P.7 Inverse Trigonometric Functions

OBJECTIVES

When you finish this section, you should be able to:

Define the inverse trigonometric functions (p. 58)
Use the inverse trigonometric functions (p. 61)
Solve trigonometric equations (p. 61)

We now investigate the inverse trigonometric functions. In calculus the inverses of the sine function, the tangent function, and the secant function are used most often. So we define these inverse functions first.

1 Define the Inverse Trigonometric Functions

Although the trigonometric functions are not one-to-one, we can restrict the domains of the trigonometric functions so that each new function will be one-to-one on its restricted domain. Then an inverse function can be defined on each restricted domain.

Figure 82

The Inverse Sine Function

If the domain of the function \(f( x) =\sin x\) is restricted to the interval \(\left[ -\dfrac{\pi }{2},\dfrac{\pi }{2}\right]\), the function \(y =\sin x\), \(-\dfrac{\pi }{2}\leq x\leq \dfrac{\pi }{2}\), is one-to-one and so has an inverse function.
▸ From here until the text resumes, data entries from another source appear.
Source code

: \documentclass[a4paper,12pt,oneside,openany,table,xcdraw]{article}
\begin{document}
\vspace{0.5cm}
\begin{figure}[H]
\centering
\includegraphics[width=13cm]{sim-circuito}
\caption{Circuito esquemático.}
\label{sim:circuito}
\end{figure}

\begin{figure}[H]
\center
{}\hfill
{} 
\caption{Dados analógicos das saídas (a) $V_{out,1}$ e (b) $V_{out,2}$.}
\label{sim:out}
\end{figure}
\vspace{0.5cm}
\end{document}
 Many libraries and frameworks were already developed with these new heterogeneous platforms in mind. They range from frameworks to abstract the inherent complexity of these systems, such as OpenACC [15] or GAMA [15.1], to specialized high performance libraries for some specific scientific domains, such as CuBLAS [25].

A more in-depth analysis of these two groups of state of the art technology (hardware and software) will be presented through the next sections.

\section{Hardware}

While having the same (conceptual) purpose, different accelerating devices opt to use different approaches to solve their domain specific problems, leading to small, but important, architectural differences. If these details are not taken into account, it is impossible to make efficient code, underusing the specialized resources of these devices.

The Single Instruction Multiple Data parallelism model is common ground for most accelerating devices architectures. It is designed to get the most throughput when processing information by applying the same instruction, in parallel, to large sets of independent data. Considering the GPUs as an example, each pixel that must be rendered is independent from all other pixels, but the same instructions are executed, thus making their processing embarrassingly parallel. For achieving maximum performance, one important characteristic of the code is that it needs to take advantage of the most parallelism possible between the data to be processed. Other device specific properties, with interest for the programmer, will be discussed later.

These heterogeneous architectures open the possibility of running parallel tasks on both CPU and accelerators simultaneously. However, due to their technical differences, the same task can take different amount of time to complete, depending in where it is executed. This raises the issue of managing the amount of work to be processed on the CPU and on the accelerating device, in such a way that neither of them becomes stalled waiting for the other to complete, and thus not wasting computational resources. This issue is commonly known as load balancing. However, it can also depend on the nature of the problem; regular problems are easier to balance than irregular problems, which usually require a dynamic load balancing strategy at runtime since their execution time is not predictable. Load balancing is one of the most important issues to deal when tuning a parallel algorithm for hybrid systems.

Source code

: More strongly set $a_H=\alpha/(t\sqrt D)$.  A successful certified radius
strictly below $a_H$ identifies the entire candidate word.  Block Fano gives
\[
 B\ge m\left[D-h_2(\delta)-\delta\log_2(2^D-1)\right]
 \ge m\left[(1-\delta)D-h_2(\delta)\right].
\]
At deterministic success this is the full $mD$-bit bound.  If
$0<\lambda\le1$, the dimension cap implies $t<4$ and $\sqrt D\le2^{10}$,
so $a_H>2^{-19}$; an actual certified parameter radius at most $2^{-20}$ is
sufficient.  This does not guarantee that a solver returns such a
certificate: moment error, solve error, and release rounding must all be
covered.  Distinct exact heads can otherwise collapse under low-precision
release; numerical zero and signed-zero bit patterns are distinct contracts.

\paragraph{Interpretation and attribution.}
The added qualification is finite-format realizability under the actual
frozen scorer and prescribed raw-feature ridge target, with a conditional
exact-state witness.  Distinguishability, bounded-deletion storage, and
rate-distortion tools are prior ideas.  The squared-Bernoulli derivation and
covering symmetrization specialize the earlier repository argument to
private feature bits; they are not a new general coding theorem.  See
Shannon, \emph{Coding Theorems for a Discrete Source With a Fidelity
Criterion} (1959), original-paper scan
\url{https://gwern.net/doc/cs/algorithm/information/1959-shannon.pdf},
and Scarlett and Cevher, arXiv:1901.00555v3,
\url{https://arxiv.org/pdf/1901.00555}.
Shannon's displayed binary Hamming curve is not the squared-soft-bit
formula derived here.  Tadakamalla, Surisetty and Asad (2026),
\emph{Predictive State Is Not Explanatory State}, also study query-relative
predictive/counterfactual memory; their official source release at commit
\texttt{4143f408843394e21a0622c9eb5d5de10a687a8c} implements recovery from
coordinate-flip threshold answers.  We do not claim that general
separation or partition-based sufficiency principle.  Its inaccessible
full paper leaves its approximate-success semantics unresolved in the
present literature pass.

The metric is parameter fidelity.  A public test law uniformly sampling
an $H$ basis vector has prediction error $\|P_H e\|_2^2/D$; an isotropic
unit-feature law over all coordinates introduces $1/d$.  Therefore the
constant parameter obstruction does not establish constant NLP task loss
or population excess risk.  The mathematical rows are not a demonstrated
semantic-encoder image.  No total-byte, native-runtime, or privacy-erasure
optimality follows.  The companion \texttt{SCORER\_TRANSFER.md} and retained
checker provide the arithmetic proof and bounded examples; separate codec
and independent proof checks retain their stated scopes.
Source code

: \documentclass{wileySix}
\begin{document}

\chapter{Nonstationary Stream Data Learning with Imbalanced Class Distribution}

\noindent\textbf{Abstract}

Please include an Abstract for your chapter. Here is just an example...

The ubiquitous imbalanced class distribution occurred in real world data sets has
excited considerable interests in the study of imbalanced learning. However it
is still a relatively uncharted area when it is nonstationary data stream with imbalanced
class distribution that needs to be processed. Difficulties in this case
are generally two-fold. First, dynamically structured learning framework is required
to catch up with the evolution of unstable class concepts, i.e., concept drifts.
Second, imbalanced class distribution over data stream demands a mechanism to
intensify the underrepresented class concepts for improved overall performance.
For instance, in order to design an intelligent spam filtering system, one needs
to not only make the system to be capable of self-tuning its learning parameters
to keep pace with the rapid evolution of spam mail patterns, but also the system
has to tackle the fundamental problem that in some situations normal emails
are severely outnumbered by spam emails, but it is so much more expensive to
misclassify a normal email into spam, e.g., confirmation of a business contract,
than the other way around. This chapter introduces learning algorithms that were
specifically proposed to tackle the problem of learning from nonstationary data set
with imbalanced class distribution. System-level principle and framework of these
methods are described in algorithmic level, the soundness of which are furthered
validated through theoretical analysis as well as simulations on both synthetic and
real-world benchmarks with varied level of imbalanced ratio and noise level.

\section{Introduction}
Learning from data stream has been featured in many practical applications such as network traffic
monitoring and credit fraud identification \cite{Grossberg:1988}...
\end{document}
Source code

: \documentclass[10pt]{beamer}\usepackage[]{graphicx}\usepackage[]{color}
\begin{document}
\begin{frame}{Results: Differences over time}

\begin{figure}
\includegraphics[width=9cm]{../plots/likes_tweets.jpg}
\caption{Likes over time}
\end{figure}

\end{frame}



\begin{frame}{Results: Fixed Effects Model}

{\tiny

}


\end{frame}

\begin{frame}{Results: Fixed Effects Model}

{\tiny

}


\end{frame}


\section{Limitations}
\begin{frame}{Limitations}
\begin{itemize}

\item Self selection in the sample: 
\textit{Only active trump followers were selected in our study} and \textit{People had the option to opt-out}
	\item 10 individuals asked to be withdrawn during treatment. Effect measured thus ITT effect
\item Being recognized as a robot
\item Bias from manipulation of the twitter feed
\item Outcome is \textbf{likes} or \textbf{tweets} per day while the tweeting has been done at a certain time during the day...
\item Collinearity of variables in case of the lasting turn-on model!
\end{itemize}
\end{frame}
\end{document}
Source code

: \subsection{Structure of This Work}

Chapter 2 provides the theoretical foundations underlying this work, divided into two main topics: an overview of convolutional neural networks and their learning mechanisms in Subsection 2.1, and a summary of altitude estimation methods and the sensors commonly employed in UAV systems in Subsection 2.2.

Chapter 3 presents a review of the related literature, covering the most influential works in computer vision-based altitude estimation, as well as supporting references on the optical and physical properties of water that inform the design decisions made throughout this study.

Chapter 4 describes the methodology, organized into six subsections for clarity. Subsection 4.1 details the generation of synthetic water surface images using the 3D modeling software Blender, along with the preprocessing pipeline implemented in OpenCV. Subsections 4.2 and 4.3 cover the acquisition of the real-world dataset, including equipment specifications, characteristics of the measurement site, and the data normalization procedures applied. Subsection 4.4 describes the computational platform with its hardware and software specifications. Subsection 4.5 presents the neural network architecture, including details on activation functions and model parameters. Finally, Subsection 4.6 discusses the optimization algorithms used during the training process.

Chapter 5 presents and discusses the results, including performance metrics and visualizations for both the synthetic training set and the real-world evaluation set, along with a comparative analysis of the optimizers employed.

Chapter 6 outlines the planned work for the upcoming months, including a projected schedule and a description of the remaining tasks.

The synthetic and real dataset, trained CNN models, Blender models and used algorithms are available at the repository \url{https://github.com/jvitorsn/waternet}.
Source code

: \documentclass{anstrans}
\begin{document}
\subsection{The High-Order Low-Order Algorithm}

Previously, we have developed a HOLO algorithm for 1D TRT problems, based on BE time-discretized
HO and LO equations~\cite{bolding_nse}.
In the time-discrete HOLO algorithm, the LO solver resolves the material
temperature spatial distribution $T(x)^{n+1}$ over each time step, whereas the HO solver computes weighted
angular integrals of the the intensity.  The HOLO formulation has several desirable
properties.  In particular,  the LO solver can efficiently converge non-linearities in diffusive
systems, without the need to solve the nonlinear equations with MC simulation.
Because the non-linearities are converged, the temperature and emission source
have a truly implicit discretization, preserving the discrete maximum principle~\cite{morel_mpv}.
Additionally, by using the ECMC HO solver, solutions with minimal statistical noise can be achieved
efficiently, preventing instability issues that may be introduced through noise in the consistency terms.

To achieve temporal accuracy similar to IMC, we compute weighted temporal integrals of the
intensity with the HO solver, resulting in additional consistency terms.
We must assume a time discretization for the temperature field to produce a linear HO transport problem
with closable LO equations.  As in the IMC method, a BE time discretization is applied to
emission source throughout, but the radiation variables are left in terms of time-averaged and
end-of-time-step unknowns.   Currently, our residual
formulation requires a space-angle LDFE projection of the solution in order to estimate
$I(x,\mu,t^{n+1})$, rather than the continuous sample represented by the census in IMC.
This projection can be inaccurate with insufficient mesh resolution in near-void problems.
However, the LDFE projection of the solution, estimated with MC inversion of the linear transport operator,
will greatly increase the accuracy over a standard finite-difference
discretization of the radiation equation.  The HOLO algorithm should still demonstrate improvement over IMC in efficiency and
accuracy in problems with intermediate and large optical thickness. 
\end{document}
See Figure 82.

To obtain an equation for the inverse of \(y= \sin x\) on \(-\dfrac{\pi}{2}\leq x\leq \dfrac{\pi}{2}\), we interchange \(x\) and \(y\). Then the implicit form of the inverse is \(x=\sin y\), \(-\dfrac{\pi }{2}\leq y\leq \dfrac{\pi }{2}\). The explicit form of the inverse function is called the inverse sine of \(x\) and is written \(y= \sin ^{-1}x\).

IN WORDS

We read \(y=\sin ^{-1}{x}\) as "\({y}\) is the number (or angle) whose sine equals \(x\)".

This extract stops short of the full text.